Les mouvements des étamines de l’épine-vinette

Ferdinand Faideau, La Science Illustrée N°339 - 26 Mai 1894
Dimanche 9 novembre 2014 — Dernier ajout mardi 30 janvier 2018

Les haies et les buissons sont, au mois de mai, dans tout l’éclat de leur parure. L’aubépine est couverte d’un blanc manteau de fleurs odorantes, les lilas dressent leurs grappes au milieu de leur feuillage d’un vert gai et la viorne obier porte à l’extrémité de ses rameaux ses jolis groupes de fleurs si justement nommés boules-de-neige.

Plus loin, l’épine-vinette aux feuilles dentées vertes ou violacées laisse pendre ses épis de fleurs d’un beau jaune d’or. C’est justement elle que nous cherchions ; elle est assez commune loin des cultures, mais on la détruit de plus en plus, et avec raison, car c’est sur elle que se développe d’abord le champignon microscopique qui produit la rouille du blé.

Malgré les nombreuses épines qui protègent l’arbuste, cueillons une grappe de ses fleurs. En examinant l’une d’elles avec soin, nous remarquons un calice à six sépales peu différents des six pétales qui forment la corolle, six étamines placées chacune vis-à- vis le milieu d’un pétale et appliquées contre lui, enfin, au centre, un ovaire allongé, ayant la forme d’une petite bouteille et surmonté d’un stigmate.
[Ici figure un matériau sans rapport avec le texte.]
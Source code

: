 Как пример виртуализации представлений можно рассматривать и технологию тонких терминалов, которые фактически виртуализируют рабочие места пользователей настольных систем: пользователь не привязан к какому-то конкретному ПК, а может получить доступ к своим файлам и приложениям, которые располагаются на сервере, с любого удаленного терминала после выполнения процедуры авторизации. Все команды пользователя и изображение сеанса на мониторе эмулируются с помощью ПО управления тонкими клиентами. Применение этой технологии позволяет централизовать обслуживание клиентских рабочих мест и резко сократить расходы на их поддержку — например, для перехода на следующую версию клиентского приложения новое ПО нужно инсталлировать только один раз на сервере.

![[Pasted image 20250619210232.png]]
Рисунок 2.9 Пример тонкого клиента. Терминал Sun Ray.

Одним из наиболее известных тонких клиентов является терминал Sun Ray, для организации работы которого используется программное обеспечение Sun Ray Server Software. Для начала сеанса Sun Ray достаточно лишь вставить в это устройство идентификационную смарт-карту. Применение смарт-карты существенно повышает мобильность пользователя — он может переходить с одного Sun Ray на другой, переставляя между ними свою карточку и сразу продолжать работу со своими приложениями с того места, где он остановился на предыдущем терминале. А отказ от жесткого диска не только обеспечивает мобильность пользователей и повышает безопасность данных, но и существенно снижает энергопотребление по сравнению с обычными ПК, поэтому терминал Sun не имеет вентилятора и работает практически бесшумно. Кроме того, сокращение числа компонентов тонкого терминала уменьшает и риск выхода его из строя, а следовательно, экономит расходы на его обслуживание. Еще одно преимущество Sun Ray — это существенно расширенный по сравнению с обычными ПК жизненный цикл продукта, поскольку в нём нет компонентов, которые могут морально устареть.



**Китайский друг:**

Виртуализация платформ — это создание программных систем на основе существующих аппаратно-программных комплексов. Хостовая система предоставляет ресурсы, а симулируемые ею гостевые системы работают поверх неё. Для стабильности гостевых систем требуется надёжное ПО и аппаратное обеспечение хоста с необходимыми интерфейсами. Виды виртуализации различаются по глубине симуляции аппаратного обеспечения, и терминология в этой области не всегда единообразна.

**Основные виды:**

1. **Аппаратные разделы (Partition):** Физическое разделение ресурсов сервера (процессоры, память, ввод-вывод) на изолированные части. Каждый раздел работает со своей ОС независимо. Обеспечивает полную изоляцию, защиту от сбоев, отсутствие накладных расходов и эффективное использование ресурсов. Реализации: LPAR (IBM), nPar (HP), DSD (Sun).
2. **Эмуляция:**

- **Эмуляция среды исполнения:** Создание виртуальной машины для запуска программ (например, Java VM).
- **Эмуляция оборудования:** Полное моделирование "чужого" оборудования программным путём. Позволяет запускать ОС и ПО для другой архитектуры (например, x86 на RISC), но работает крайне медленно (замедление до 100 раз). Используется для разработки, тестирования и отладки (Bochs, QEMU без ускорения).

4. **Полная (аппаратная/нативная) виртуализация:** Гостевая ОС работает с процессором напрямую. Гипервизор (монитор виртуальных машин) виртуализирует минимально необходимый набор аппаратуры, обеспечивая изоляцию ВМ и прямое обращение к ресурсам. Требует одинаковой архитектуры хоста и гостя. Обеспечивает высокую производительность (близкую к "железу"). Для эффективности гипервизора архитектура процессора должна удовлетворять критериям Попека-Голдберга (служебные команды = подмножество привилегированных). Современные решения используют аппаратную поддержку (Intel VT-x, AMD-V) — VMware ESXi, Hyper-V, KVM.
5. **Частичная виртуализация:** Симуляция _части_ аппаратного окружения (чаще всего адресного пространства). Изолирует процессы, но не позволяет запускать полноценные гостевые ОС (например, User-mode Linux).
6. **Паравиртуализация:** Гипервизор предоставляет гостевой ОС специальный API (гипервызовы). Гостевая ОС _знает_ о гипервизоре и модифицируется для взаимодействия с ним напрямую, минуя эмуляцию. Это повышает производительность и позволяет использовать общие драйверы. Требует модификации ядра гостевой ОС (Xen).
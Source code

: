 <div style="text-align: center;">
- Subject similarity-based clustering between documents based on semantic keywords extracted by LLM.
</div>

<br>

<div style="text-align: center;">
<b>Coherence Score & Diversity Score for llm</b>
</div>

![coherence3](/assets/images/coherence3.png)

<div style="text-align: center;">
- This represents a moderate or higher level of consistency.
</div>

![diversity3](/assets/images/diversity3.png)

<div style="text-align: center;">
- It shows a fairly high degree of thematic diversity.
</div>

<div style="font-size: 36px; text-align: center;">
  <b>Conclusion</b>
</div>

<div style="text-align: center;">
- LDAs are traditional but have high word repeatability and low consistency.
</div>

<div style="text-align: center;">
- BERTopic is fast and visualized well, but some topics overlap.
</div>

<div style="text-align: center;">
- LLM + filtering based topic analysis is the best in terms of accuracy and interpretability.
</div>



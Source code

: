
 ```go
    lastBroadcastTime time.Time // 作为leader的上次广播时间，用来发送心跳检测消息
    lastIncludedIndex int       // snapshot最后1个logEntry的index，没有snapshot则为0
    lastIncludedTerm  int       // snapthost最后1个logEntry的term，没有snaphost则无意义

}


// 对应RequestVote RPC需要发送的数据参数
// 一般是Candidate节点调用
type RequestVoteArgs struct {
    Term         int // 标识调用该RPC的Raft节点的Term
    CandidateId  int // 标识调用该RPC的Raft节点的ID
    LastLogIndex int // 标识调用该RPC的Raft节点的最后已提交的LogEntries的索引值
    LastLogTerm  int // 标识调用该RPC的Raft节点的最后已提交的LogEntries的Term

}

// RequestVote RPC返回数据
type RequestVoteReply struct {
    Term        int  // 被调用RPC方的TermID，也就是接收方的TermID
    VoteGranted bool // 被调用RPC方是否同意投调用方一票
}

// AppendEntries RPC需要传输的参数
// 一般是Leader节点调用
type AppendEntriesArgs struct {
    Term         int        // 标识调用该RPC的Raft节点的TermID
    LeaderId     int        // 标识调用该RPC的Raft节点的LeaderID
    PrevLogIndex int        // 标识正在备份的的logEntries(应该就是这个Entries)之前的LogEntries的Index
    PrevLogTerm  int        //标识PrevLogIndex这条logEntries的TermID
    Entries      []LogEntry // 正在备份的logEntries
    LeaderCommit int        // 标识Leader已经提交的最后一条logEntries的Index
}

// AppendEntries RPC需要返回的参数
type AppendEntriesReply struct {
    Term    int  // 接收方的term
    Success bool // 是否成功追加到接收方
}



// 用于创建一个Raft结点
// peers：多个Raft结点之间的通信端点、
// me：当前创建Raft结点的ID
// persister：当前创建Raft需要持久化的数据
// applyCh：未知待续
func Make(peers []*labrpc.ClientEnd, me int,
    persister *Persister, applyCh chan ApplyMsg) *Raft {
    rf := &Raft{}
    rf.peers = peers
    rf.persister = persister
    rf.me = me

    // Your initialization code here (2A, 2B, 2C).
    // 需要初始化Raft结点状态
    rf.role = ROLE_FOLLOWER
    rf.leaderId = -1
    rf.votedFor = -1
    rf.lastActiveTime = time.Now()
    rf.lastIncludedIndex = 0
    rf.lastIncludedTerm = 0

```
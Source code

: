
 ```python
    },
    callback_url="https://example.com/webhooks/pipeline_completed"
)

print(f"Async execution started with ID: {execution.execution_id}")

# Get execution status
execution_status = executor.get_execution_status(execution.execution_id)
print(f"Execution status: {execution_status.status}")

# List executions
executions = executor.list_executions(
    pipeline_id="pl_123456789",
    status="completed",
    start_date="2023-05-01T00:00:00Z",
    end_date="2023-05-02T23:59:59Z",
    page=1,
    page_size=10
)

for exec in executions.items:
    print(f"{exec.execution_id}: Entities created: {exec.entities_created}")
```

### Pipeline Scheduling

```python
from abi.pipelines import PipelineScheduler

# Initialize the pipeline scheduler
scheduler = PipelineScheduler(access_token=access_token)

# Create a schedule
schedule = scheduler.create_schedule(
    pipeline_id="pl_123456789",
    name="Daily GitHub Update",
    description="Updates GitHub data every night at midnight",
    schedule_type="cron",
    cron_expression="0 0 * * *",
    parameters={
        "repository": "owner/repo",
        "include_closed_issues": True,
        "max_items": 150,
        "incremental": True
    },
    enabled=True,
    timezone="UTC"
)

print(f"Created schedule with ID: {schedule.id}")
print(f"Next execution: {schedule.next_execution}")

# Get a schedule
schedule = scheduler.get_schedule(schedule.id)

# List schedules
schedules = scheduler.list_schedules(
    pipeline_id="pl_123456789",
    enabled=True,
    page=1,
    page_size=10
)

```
Avec la pointe d’une épingle touchons doucement la base d’une des étamines, nous la verrons quitter brusquement le pétale sur lequel elle était appuyée pour venir appliquer son extrémité renflée ou anthère contre le stigmate ; en même temps, si l’anthère est mûre, il en sort, par une espèce de petit panneau soudainement ouvert, un léger nuage de pollen qui vient recouvrir le stigmate ; si l’ébranlement est trop violent, le mouvement gagne rapidement de proche en proche les autres étamines qui s’abattent successivement et entourent l’ovaire comme pour le protéger.

Le contact de l’épingle a donc eu trois effets également remarquables : 1° il a fait ouvrir les anthères jusque-là fermées ; 2° il a fait décrire à l’anthère un arc de cercle du pétale au stigmate ; 3° la poussière fécondante a été lancée.

Voilà, certes, de curieux mouvements ; nous allons essayer d’en déterminer la cause. En regardant à la loupe la base des pétales, sur une fleur non encore ouverte, nous verrons que chacun d’eux porte deux petits bourrelets ou plutôt deux petites glandes entre lesquelles le filet d’une étamine est pincé et maintenu. À mesure que les enveloppes florales s’épanouissent, les étamines, serrées par les glandes, sont forcées de suivre le mouvement d’expansion des pétales et s’étalent avec eux ; mais leur captivité n’est pas très étroite et, comme nous l’avons vu, le moindre frottement amène leur délivrance.

Ne croyons pas cependant avoir tout expliqué, car si nous regardons de nouveau, après lui avoir accordé quelques minutes de repos, la fleur qui a déjà servi à notre expérience, nous verrons que les étamines ont repris à peu près leur position près des pétales pour la quitter ensuite au moindre attouchement.

Il y a donc là un phénomène particulier de sensibilité, d’ailleurs la répétition trop fréquente des excitations ou un vent violent rendent les étamines insensibles pour longtemps.

L’utilité de ces mouvements pour la plante est manifeste. Dans ces fleurs pendantes, les anthères, relativement éloignées de l’ovaire, laisseraient tomber à terre leur pollen et les ovules auraient peu de chances d’être fécondés. Grâce à cette disposition l’anthère est maintenue fermée et garde précieusement son pollen pour le déposer directement sur le stigmate quand le contact d’un insecte ou un vent léger lui donnera l’impulsion nécessaire ou même simplement quand, à la maturité, son filet, devenu plus mince par l’évaporation de l’eau qu’il contient, pourra se glisser entre les deux glandes qui le retenaient prisonnier.

Les étamines de toutes les autres plantes de la famille des berbéridées possèdent, comme celles de l’épine-vinette (berberis communis) cette remarquable sensibilité. On pourra, par exemple, le constater sur le mahonia à feuilles de houx (M. aquifolia), bel arbuste, si commun dans les jardins.